▶ _What to work on_
The entries shown here must be retyped in full, with no pictures included.

Extracted data entries:

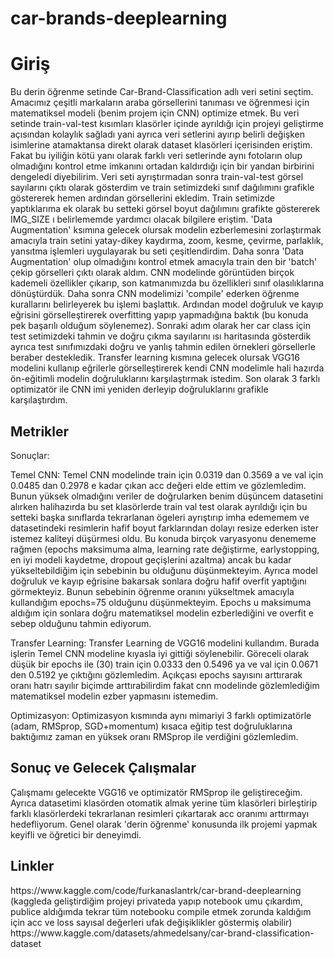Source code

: # car-brands-deeplearning
<h1>Giriş</h1>
<p>Bu derin öğrenme setinde Car-Brand-Classification adlı veri setini seçtim. Amacımız çeşitli markaların araba görsellerini tanıması ve öğrenmesi için matematiksel modeli (benim projem için CNN) optimize etmek. Bu veri setinde train-val-test kısımları klasörler içinde ayrıldığı için projeyi geliştirme açısından kolaylık sağladı yani ayrıca veri setlerini ayırıp belirli değişken isimlerine atamaktansa direkt olarak dataset klasörleri içerisinden eriştim. Fakat bu iyiliğin kötü yanı olarak farklı veri setlerinde aynı fotoların olup olmadığını kontrol etme imkanını ortadan kaldırdığı için bir yandan birbirini dengeledi diyebilirim. Veri seti ayrıştırmadan sonra train-val-test görsel sayılarını çıktı olarak gösterdim ve train setimizdeki sınıf dağılımını grafikle göstererek hemen ardından görsellerini ekledim. Train setimizde yaptıklarıma ek olarak bu setteki görsel boyut dağılımını grafikte göstererek IMG_SIZE ı belirlememde yardımcı olacak bilgilere eriştim. 'Data Augmentation' ksımına gelecek olursak modelin ezberlemesini zorlaştırmak amacıyla train setini yatay-dikey kaydırma, zoom, kesme, çevirme, parlaklık, yansıtma işlemleri uygulayarak bu seti çeşitlendirdim. Daha sonra 'Data Augmentation' olup olmadığını kontrol etmek amacıyla train den bir 'batch' çekip görselleri çıktı olarak aldım. CNN modelinde görüntüden birçok kademeli özellikler çıkarıp, son katmanımızda bu özellikleri sınıf olasılıklarına dönüştürdük. Daha sonra CNN modelimizi 'compile' ederken öğrenme kurallarını belirleyerek bu işlemi başlattık. Ardından model doğruluk ve kayıp eğrisini görselleştirerek overfitting yapıp yapmadığına baktık (bu konuda pek başarılı olduğum söylenemez). Sonraki adım olarak her car class için test setimizdeki tahmin ve doğru çıkma sayılarını ısı haritasında gösterdik ayrıca test sınıfımızdaki doğru ve yanlış tahmin edilen örnekleri görsellerle beraber destekledik. Transfer learning kısmına gelecek olursak VGG16 modelini kullanıp eğrilerle görselleştirerek kendi CNN modelimle hali hazırda ön-eğitimli modelin doğruluklarını karşılaştırmak istedim. Son olarak 3 farklı optimizatör ile CNN imi yeniden derleyip doğruluklarını grafikle karşılaştırdım.</p>

<h2>Metrikler</h2>
<p>Sonuçlar:
  
  Temel CNN: 
  Temel CNN modelinde train için 0.0319 dan 0.3569 a ve val için 0.0485 dan 0.2978 e kadar çıkan acc değeri elde ettim ve gözlemledim. Bunun yüksek olmadığını veriler de doğrularken benim düşüncem datasetini alırken halihazırda bu set klasörlerde train val test olarak ayrıldığı için bu setteki başka sınıflarda tekrarlanan ögeleri ayrıştırıp imha edememem ve datasetindeki resimlerin hafif boyut farklarından dolayı resize ederken ister istemez kaliteyi düşürmesi oldu. Bu konuda birçok varyasyonu denememe rağmen (epochs maksimuma alma, learning rate değiştirme, earlystopping, en iyi modeli kaydetme, dropout geçişlerini azaltma) ancak bu kadar yükseltebildiğim için sebebinin bu olduğunu düşünmekteyim.
  Ayrıca model doğruluk ve kayıp eğrisine bakarsak sonlara doğru hafif overfit yaptığını görmekteyiz. Bunun sebebinin öğrenme oranını yükseltmek amacıyla kullandığım epochs=75 olduğunu düşünmekteyim. Epochs u maksimuma aldığım için sonlara doğru matematiksel modelin ezberlediğini ve overfit e sebep olduğunu tahmin ediyorum.

  Transfer Learning:
    Transfer Learning de VGG16 modelini kullandım. Burada işlerin Temel CNN modeline kıyasla iyi gittiği söylenebilir. Göreceli olarak düşük bir epochs ile (30) train için 0.0333 den 0.5496 ya ve val için 0.0671 den 0.5192 ye çıktığını gözlemledim. Açıkçası epochs sayısını arttırarak oranı hatrı sayılır biçimde arttırabilirdim fakat cnn modelinde gözlemlediğim matematiksel modelin ezber yapmasını istemedim.

  Optimizasyon:
    Optimizasyon kısmında aynı mimariyi 3 farklı optimizatörle (adam, RMSprop, SGD+momentum) kısaca eğitip test doğruluklarına baktığımız zaman en yüksek oranı RMSprop ile verdiğini gözlemledim.
</p>

<h2>Sonuç ve Gelecek Çalışmalar</h2>
<p>Çalışmamı gelecekte VGG16 ve optimizatör RMSprop ile geliştireceğim. Ayrıca datasetimi klasörden otomatik almak yerine tüm klasörleri birleştirip farklı klasörlerdeki tekrarlanan resimleri çıkartarak acc oranımı arttırmayı hedefliyorum. Genel olarak 'derin öğrenme' konusunda ilk projemi yapmak keyifli ve öğretici bir deneyimdi.    </p>
<h2> Linkler</h2>
<p>
  https://www.kaggle.com/code/furkanaslantrk/car-brand-deeplearning (kaggleda geliştirdiğim projeyi privateda yapıp notebook umu çıkardım, publice aldığımda tekrar tüm notebooku compile etmek zorunda kaldığım için acc ve loss sayısal değerleri ufak değişiklikler göstermiş olabilir)
  https://www.kaggle.com/datasets/ahmedelsany/car-brand-classification-dataset
</p>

▶ _Problem solution_
Source code

: # car-brands-deeplearning
<h1>Giriş</h1>
<p>Bu derin öğrenme setinde Car-Brand-Classification adlı veri setini seçtim. Amacımız çeşitli markaların araba görsellerini tanıması ve öğrenmesi için matematiksel modeli (benim projem için CNN) optimize etmek. Bu veri setinde train-val-test kısımları klasörler içinde ayrıldığı için projeyi geliştirme açısından kolaylık sağladı yani ayrıca veri setlerini ayırıp belirli değişken isimlerine atamaktansa direkt olarak dataset klasörleri içerisinden eriştim. Fakat bu iyiliğin kötü yanı olarak farklı veri setlerinde aynı fotoların olup olmadığını kontrol etme imkanını ortadan kaldırdığı için bir yandan birbirini dengeledi diyebilirim. Veri seti ayrıştırmadan sonra train-val-test görsel sayılarını çıktı olarak gösterdim ve train setimizdeki sınıf dağılımını grafikle göstererek hemen ardından görsellerini ekledim. Train setimizde yaptıklarıma ek olarak bu setteki görsel boyut dağılımını grafikte göstererek IMG_SIZE ı belirlememde yardımcı olacak bilgilere eriştim. 'Data Augmentation' ksımına gelecek olursak modelin ezberlemesini zorlaştırmak amacıyla train setini yatay-dikey kaydırma, zoom, kesme, çevirme, parlaklık, yansıtma işlemleri uygulayarak bu seti çeşitlendirdim. Daha sonra 'Data Augmentation' olup olmadığını kontrol etmek amacıyla train den bir 'batch' çekip görselleri çıktı olarak aldım. CNN modelinde görüntüden birçok kademeli özellikler çıkarıp, son katmanımızda bu özellikleri sınıf olasılıklarına dönüştürdük. Daha sonra CNN modelimizi 'compile' ederken öğrenme kurallarını belirleyerek bu işlemi başlattık. Ardından model doğruluk ve kayıp eğrisini görselleştirerek overfitting yapıp yapmadığına baktık (bu konuda pek başarılı olduğum söylenemez). Sonraki adım olarak her car class için test setimizdeki tahmin ve doğru çıkma sayılarını ısı haritasında gösterdik ayrıca test sınıfımızdaki doğru ve yanlış tahmin edilen örnekleri görsellerle beraber destekledik. Transfer learning kısmına gelecek olursak VGG16 modelini kullanıp eğrilerle görselleştirerek kendi CNN modelimle hali hazırda ön-eğitimli modelin doğruluklarını karşılaştırmak istedim. Son olarak 3 farklı optimizatör ile CNN imi yeniden derleyip doğruluklarını grafikle karşılaştırdım.</p>

<h2>Metrikler</h2>
<p>Sonuçlar:
  
  Temel CNN: 
  Temel CNN modelinde train için 0.0319 dan 0.3569 a ve val için 0.0485 dan 0.2978 e kadar çıkan acc değeri elde ettim ve gözlemledim. Bunun yüksek olmadığını veriler de doğrularken benim düşüncem datasetini alırken halihazırda bu set klasörlerde train val test olarak ayrıldığı için bu setteki başka sınıflarda tekrarlanan ögeleri ayrıştırıp imha edememem ve datasetindeki resimlerin hafif boyut farklarından dolayı resize ederken ister istemez kaliteyi düşürmesi oldu. Bu konuda birçok varyasyonu denememe rağmen (epochs maksimuma alma, learning rate değiştirme, earlystopping, en iyi modeli kaydetme, dropout geçişlerini azaltma) ancak bu kadar yükseltebildiğim için sebebinin bu olduğunu düşünmekteyim.
  Ayrıca model doğruluk ve kayıp eğrisine bakarsak sonlara doğru hafif overfit yaptığını görmekteyiz. Bunun sebebinin öğrenme oranını yükseltmek amacıyla kullandığım epochs=75 olduğunu düşünmekteyim. Epochs u maksimuma aldığım için sonlara doğru matematiksel modelin ezberlediğini ve overfit e sebep olduğunu tahmin ediyorum.

  Transfer Learning:
    Transfer Learning de VGG16 modelini kullandım. Burada işlerin Temel CNN modeline kıyasla iyi gittiği söylenebilir. Göreceli olarak düşük bir epochs ile (30) train için 0.0333 den 0.5496 ya ve val için 0.0671 den 0.5192 ye çıktığını gözlemledim. Açıkçası epochs sayısını arttırarak oranı hatrı sayılır biçimde arttırabilirdim fakat cnn modelinde gözlemlediğim matematiksel modelin ezber yapmasını istemedim.

  Optimizasyon:
    Optimizasyon kısmında aynı mimariyi 3 farklı optimizatörle (adam, RMSprop, SGD+momentum) kısaca eğitip test doğruluklarına baktığımız zaman en yüksek oranı RMSprop ile verdiğini gözlemledim.
</p>

<h2>Sonuç ve Gelecek Çalışmalar</h2>
<p>Çalışmamı gelecekte VGG16 ve optimizatör RMSprop ile geliştireceğim. Ayrıca datasetimi klasörden otomatik almak yerine tüm klasörleri birleştirip farklı klasörlerdeki tekrarlanan resimleri çıkartarak acc oranımı arttırmayı hedefliyorum. Genel olarak 'derin öğrenme' konusunda ilk projemi yapmak keyifli ve öğretici bir deneyimdi.    </p>
<h2> Linkler</h2>
<p>
  https://www.kaggle.com/code/furkanaslantrk/car-brand-deeplearning (kaggleda geliştirdiğim projeyi privateda yapıp notebook umu çıkardım, publice aldığımda tekrar tüm notebooku compile etmek zorunda kaldığım için acc ve loss sayısal değerleri ufak değişiklikler göstermiş olabilir)
  https://www.kaggle.com/datasets/ahmedelsany/car-brand-classification-dataset
</p>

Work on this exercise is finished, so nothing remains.